Collection entries:
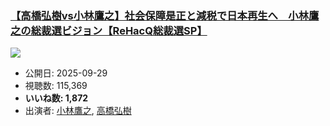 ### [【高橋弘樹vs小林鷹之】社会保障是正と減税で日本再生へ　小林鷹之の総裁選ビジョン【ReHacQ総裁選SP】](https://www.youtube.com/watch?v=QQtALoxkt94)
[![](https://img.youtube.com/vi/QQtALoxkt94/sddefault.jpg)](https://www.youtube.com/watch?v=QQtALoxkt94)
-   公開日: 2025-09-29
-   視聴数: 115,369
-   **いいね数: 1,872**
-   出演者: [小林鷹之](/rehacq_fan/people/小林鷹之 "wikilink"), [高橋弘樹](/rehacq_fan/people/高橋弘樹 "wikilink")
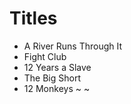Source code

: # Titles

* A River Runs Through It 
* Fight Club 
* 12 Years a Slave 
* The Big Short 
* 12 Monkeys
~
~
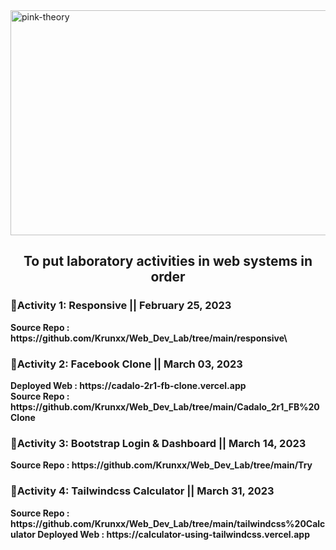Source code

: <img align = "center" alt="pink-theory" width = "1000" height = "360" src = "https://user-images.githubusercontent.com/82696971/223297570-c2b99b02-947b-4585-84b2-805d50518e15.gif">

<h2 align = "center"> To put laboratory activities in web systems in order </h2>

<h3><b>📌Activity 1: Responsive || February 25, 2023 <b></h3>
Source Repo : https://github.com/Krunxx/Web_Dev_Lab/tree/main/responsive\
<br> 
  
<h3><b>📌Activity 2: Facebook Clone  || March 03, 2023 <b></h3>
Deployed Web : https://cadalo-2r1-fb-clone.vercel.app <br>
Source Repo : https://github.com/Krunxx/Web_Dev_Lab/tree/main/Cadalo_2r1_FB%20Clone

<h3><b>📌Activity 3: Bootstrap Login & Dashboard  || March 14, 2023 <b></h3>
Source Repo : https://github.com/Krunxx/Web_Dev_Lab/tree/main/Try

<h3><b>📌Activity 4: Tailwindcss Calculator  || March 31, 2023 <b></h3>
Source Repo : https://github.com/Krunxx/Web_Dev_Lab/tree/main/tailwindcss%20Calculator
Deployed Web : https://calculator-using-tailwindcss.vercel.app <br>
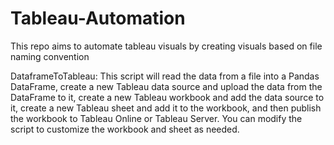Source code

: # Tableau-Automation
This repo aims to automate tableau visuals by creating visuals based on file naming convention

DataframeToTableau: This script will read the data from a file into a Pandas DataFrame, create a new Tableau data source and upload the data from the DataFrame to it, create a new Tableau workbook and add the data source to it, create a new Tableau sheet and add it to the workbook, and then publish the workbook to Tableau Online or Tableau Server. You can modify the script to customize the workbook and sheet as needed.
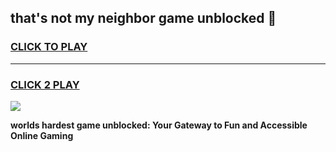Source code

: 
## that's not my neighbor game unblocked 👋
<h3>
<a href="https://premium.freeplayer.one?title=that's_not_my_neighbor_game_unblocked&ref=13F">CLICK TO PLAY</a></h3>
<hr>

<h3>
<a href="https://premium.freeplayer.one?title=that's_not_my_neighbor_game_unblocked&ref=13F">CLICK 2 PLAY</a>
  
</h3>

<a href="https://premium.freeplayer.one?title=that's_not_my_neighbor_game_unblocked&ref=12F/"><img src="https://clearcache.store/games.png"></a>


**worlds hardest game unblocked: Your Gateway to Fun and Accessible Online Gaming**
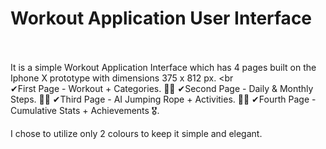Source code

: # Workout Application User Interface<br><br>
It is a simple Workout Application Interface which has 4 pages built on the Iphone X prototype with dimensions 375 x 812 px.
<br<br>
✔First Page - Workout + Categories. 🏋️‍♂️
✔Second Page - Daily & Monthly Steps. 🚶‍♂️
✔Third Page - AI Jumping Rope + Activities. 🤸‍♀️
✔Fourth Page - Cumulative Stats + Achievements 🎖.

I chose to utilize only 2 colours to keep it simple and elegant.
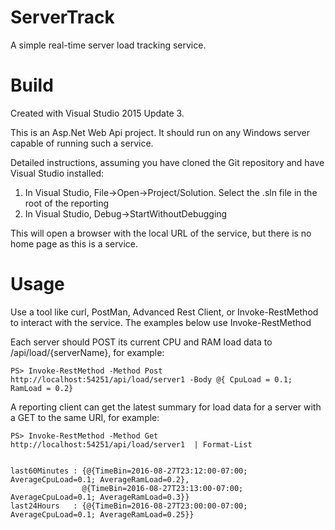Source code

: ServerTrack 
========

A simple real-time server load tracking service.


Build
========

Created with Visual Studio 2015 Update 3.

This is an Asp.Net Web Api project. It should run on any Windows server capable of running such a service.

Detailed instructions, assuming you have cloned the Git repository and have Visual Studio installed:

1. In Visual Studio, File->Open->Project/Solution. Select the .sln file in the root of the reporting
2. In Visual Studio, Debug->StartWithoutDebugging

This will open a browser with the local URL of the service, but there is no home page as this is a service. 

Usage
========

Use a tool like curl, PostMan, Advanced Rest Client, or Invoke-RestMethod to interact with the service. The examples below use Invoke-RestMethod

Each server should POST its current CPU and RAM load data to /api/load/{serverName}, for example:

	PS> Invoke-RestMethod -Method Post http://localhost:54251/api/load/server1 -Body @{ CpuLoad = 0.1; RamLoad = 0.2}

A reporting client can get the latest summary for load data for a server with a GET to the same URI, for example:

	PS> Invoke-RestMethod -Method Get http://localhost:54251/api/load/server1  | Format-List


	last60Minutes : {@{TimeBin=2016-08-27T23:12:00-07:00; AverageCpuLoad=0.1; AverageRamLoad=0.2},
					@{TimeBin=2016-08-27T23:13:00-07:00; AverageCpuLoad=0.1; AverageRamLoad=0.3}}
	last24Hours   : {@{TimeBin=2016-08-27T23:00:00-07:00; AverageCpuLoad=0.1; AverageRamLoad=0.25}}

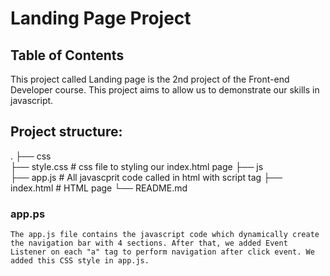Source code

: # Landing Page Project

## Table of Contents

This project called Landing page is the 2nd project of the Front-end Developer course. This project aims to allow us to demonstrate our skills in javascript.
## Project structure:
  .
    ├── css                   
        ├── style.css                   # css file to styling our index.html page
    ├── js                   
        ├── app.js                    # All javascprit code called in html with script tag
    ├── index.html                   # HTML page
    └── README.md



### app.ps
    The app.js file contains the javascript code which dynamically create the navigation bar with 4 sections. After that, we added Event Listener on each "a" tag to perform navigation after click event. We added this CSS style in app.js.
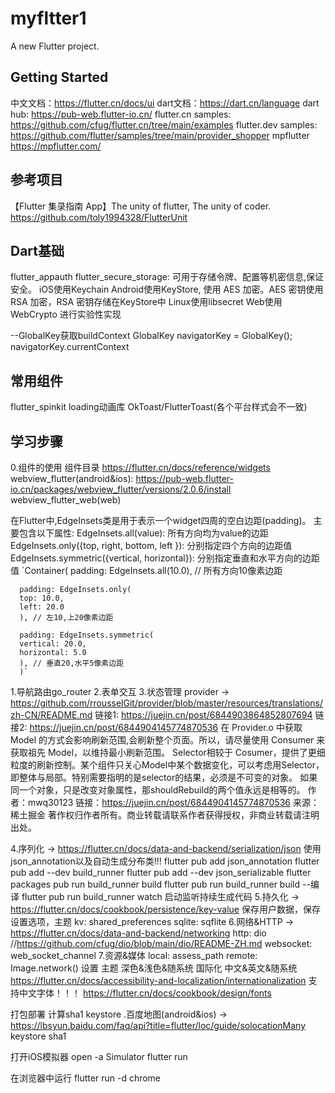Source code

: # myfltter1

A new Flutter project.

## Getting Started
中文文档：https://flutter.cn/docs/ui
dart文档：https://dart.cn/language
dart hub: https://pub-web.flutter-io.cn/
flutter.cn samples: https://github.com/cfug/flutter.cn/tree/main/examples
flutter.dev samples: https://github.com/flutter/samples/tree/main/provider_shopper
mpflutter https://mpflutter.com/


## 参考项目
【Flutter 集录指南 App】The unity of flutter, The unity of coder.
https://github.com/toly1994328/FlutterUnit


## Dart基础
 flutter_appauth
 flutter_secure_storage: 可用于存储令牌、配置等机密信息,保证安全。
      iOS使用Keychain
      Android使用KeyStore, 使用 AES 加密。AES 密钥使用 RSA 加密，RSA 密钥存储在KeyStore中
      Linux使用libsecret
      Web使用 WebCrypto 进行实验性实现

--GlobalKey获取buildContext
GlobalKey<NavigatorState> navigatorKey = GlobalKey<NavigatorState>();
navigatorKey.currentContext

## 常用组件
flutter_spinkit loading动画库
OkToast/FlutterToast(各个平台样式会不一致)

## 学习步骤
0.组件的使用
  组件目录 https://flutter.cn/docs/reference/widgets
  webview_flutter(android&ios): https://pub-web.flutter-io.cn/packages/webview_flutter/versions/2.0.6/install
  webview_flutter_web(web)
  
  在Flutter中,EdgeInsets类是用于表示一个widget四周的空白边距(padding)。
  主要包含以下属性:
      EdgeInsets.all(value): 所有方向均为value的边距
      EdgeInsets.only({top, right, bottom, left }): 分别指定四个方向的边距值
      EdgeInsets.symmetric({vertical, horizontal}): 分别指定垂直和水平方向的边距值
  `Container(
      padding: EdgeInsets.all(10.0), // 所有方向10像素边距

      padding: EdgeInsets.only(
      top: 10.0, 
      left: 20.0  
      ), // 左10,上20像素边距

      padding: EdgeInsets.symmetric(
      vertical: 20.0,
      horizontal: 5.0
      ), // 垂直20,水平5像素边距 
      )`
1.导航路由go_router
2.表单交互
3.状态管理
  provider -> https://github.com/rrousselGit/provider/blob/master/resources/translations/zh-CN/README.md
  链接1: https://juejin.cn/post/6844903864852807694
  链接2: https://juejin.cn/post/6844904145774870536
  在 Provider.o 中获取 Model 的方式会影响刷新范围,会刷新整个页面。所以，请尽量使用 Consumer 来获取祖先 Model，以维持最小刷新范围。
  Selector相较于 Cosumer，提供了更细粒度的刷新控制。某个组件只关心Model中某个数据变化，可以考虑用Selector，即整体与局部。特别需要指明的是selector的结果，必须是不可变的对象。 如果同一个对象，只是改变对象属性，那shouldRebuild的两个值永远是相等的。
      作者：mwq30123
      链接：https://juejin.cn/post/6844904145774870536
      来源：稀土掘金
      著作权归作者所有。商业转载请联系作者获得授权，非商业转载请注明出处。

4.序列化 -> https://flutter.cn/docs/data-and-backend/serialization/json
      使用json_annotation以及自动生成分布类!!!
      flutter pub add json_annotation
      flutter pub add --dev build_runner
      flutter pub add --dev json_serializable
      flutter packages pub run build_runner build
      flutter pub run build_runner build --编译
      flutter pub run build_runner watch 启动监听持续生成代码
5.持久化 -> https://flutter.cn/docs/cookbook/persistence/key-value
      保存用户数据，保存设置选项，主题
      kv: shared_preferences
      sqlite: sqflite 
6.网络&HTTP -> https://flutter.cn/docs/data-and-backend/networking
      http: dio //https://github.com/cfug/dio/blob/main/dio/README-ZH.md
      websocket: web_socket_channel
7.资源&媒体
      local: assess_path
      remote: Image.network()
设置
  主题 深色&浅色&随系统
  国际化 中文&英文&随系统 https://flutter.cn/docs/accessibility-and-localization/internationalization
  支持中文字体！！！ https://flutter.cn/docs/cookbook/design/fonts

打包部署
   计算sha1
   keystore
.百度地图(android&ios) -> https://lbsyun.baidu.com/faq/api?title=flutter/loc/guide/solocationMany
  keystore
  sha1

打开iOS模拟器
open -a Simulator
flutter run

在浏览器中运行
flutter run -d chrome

Task details: Return only the lines between the one holding "OkToast/FlutterToast(各个平台样式会不一致)" and the one holding "flutter pub run build_runner build --编译", inclusive, exactly as they appear above.

Output for this exercise:
OkToast/FlutterToast(各个平台样式会不一致)

## 学习步骤
0.组件的使用
  组件目录 https://flutter.cn/docs/reference/widgets
  webview_flutter(android&ios): https://pub-web.flutter-io.cn/packages/webview_flutter/versions/2.0.6/install
  webview_flutter_web(web)
  
  在Flutter中,EdgeInsets类是用于表示一个widget四周的空白边距(padding)。
  主要包含以下属性:
      EdgeInsets.all(value): 所有方向均为value的边距
      EdgeInsets.only({top, right, bottom, left }): 分别指定四个方向的边距值
      EdgeInsets.symmetric({vertical, horizontal}): 分别指定垂直和水平方向的边距值
  `Container(
      padding: EdgeInsets.all(10.0), // 所有方向10像素边距

      padding: EdgeInsets.only(
      top: 10.0, 
      left: 20.0  
      ), // 左10,上20像素边距

      padding: EdgeInsets.symmetric(
      vertical: 20.0,
      horizontal: 5.0
      ), // 垂直20,水平5像素边距 
      )`
1.导航路由go_router
2.表单交互
3.状态管理
  provider -> https://github.com/rrousselGit/provider/blob/master/resources/translations/zh-CN/README.md
  链接1: https://juejin.cn/post/6844903864852807694
  链接2: https://juejin.cn/post/6844904145774870536
  在 Provider.o 中获取 Model 的方式会影响刷新范围,会刷新整个页面。所以，请尽量使用 Consumer 来获取祖先 Model，以维持最小刷新范围。
  Selector相较于 Cosumer，提供了更细粒度的刷新控制。某个组件只关心Model中某个数据变化，可以考虑用Selector，即整体与局部。特别需要指明的是selector的结果，必须是不可变的对象。 如果同一个对象，只是改变对象属性，那shouldRebuild的两个值永远是相等的。
      作者：mwq30123
      链接：https://juejin.cn/post/6844904145774870536
      来源：稀土掘金
      著作权归作者所有。商业转载请联系作者获得授权，非商业转载请注明出处。

4.序列化 -> https://flutter.cn/docs/data-and-backend/serialization/json
      使用json_annotation以及自动生成分布类!!!
      flutter pub add json_annotation
      flutter pub add --dev build_runner
      flutter pub add --dev json_serializable
      flutter packages pub run build_runner build
      flutter pub run build_runner build --编译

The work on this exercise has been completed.